==== Extracted entries ====
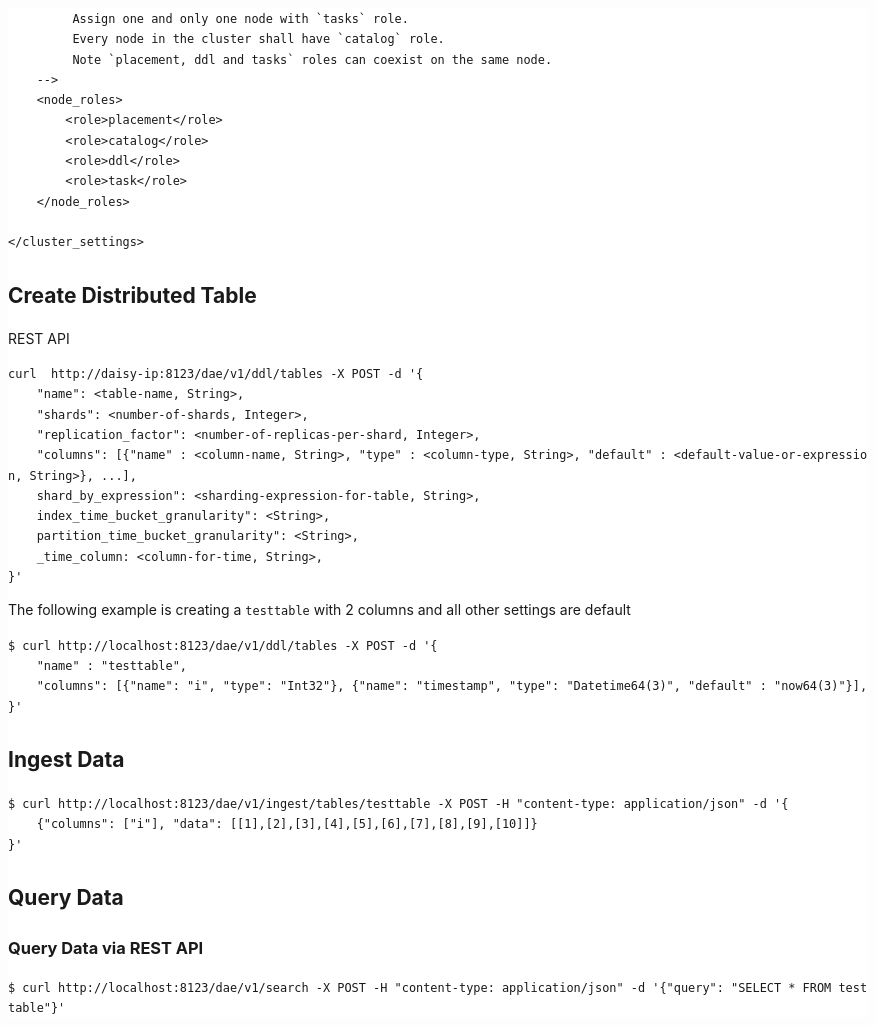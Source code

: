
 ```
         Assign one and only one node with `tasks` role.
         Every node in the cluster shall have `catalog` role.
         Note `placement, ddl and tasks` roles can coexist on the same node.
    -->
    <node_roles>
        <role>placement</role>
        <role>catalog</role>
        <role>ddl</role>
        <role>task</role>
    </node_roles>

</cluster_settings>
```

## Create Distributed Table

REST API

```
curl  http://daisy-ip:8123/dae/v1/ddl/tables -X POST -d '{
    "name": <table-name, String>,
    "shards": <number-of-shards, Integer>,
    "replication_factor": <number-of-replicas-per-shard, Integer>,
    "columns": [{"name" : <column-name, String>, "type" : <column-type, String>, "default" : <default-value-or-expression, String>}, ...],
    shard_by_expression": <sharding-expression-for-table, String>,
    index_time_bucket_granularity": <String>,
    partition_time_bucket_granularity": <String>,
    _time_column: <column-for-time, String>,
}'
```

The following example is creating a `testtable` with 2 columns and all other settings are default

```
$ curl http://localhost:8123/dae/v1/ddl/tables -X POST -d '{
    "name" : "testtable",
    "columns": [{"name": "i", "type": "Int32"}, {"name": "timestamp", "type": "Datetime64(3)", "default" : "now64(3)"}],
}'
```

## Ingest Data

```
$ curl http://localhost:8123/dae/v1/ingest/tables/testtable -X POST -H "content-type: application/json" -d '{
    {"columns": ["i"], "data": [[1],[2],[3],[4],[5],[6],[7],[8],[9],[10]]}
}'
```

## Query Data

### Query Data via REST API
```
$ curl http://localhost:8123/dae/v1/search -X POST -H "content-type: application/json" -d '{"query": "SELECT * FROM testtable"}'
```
====
==== Extracted entries ====
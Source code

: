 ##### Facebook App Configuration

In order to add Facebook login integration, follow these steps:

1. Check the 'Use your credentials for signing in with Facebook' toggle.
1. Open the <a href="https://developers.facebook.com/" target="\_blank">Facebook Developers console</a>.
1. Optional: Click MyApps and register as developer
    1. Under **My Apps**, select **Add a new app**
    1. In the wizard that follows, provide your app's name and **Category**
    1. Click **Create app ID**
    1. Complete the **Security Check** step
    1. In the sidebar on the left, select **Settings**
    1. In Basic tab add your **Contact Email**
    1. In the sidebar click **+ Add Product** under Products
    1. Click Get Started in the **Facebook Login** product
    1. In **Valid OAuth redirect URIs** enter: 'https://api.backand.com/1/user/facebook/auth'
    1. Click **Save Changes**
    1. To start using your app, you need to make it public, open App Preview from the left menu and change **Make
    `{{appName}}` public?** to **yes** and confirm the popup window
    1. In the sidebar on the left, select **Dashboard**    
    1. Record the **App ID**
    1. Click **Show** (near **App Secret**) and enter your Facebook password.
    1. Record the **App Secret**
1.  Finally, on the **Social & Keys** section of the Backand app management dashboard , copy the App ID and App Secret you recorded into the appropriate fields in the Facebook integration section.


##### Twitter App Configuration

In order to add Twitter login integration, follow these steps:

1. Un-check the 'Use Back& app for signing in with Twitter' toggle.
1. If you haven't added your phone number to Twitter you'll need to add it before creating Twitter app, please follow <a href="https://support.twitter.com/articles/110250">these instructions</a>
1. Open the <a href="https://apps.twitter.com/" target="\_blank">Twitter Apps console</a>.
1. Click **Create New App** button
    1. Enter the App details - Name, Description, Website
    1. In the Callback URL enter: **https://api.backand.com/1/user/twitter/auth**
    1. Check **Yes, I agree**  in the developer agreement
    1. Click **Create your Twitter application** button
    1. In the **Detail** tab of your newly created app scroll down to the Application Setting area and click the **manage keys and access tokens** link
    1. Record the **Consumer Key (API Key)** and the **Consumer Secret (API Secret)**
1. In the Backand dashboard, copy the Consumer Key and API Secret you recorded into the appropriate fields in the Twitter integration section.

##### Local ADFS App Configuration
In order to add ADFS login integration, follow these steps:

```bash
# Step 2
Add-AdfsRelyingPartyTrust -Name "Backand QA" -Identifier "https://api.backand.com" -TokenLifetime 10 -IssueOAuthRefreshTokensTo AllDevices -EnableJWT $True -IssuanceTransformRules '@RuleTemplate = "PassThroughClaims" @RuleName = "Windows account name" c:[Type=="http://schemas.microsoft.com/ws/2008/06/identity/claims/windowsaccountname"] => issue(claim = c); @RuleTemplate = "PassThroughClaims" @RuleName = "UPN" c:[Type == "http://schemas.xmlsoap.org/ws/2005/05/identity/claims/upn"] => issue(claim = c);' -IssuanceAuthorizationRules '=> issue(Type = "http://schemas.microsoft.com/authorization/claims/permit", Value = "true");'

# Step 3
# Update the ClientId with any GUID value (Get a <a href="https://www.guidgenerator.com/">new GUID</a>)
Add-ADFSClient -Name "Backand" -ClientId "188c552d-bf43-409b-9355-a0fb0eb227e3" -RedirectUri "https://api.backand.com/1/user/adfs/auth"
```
====
==== Extracted entries ====
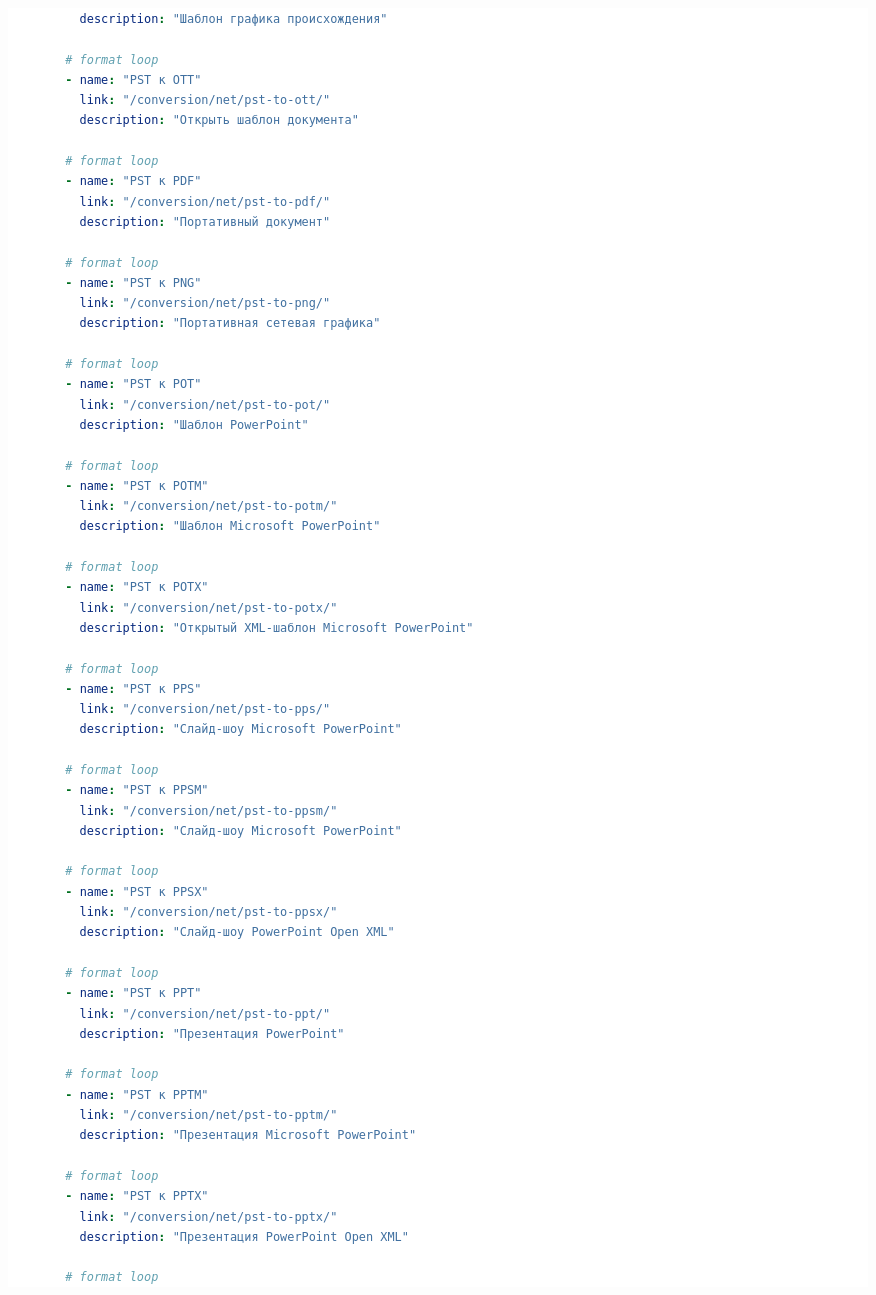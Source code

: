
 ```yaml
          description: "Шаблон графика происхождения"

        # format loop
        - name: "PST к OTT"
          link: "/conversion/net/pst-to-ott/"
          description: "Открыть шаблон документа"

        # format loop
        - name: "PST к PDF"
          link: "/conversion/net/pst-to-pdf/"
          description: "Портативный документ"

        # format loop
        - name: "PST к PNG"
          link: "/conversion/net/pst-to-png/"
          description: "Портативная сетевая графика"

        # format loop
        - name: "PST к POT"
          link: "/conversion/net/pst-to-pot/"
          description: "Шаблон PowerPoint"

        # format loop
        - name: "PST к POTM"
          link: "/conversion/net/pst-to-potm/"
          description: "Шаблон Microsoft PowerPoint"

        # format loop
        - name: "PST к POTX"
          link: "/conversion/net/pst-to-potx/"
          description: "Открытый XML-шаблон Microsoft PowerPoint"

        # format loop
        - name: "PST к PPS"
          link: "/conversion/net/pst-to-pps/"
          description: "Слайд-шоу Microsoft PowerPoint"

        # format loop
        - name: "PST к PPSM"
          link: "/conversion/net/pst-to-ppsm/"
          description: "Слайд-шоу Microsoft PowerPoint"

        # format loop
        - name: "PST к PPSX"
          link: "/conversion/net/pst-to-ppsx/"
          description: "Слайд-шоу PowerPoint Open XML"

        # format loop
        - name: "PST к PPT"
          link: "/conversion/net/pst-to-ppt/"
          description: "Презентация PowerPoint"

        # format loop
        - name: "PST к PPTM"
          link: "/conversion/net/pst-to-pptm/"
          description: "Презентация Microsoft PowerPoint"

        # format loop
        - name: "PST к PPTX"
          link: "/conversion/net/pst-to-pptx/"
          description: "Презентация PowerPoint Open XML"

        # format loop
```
====
Taking the listing above as the source, transcribe only the lines starting at the line with "1. In the Callback" and going through the line with "1. In the **Detail**", unaltered and with both ends included.

→ Answer area
    1. In the Callback URL enter: **https://api.backand.com/1/user/twitter/auth**
    1. Check **Yes, I agree**  in the developer agreement
    1. Click **Create your Twitter application** button
    1. In the **Detail** tab of your newly created app scroll down to the Application Setting area and click the **manage keys and access tokens** link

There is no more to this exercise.